Victims say the generosity of religious leaders in cities where they've sought refuge has helped ease discomfort about celebrating the holidays in an alien environment. Orthodox Jews found housing for evacuees near congregations so they could observe the prohibition against driving on the High Holy Days. One Florida rabbi packed his Cessna airplane with kosher meat and cheese, Shabbat candles and halla, and flew the supplies to Biloxi. Other Jewish groups sent prayer books, while Baptist, Roman Catholic and Unitarian churches offered space for services.
Still, many displaced Jews said the pain of having lost everything would only be compounded by observing sacred rituals among strangers.
"I think the word is bittersweet," said Ruth Kullman, president of Touro Synagogue in New Orleans, a Reform congregation that was damaged and did not reopen for the holiday period.
Kullman, her husband and her 93-year-old mother-in-law fled to Memphis where Kullman's sister lives. "We're all so grateful to be here and together. We're just sad that we can't be celebrating the way we always had," she said.
Jewish leaders don't know when if ever their communities will reunite.
About 10,000 Jews lived in the New Orleans area and Eric Stillman, executive director of the Jewish Federation of Greater New Orleans, has been trying to track them. Working out of the Jewish Federation of Greater Houston, he has contacted about 1,400 of the 3,600 families who were in his organization's database. Synagogue leaders have started their own on-line lists, but many families still have not been reached.
"It's hard to predict," said Stillman, who fled New Orleans with his wife and two children. "Some people have said they're not going to come back.... Some people have already returned."

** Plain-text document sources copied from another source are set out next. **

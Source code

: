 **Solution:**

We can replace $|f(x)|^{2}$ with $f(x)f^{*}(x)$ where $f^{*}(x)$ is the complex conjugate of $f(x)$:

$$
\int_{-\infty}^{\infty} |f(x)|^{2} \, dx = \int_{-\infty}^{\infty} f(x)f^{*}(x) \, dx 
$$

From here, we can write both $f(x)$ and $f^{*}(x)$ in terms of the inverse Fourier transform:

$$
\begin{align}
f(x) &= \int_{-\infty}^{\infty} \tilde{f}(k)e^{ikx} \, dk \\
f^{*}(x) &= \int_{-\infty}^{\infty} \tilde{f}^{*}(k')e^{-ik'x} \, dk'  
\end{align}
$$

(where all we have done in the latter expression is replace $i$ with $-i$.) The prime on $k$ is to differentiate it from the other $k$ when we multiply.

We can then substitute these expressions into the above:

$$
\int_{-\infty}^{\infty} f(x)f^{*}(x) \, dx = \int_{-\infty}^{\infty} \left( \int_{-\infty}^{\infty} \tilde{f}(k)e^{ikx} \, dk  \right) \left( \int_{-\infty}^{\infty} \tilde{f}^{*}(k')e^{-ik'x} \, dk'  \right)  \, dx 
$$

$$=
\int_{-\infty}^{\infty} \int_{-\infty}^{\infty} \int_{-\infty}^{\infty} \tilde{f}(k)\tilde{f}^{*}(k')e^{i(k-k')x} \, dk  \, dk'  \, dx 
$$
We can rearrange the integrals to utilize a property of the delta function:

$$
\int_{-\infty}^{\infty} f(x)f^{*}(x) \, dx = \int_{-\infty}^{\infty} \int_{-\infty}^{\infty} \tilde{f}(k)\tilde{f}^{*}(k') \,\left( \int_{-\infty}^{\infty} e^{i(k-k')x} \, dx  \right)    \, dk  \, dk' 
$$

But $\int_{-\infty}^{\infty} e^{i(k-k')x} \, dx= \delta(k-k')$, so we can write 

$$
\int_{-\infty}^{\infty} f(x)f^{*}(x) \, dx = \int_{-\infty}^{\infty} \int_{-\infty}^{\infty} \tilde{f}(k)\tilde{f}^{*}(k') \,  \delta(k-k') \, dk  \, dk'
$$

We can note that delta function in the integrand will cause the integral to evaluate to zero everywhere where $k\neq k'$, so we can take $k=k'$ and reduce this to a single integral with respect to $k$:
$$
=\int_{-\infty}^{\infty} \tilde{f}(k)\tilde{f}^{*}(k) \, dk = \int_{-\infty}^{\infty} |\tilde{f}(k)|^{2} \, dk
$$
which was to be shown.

Those able to get home have found their synagogues with smashed roofs, shattered windows, flooded basements, and mold and mildew growing in sanctuaries. As Katrina battered the region, anxiety spread among Jewish leaders about the Torah scrolls inside the buildings.
About a week following the storm, a caravan of Jewish volunteers, accompanied by armed officers from outside New Orleans, went into the city to retrieve the scrolls. Some members of the mission had to swim through floodwater to reach their buildings, but all the Torahs were retrieved intact.
Stillman drove about a dozen of the Torahs to Houston, where they were scheduled to be used in worship. Rabbis and cantors from New Orleans-area congregations were to lead some of the services in college auditoriums, churches and other sites around the region.
Betty Zivitz, executive director of Congregation Temple Sinai, a New Orleans Reform synagogue of 850 families, said she was "trying to make as normal a holiday as possible."
Zivitz and her husband spent weeks moving from Jackson, Mississippi, to Memphis to Mobile, Alabama, before returning to their damaged but habitable home in Metairie, Louisiana. She has been meeting with insurance adjusters about repairs to the synagogue, where the basement was filled with 60 cm. of water and rain damaged the upper floors and ceilings.
Zivitz and her family drove to Baton Rouge for the holiday, where her rabbi and cantor were leading services.
"All of us are somewhat distracted. We're not going into the holiday season as we would have in the normal meditative state," Zivitz said. "I do think when we get there, we're going to realize the importance of this very meaningful break."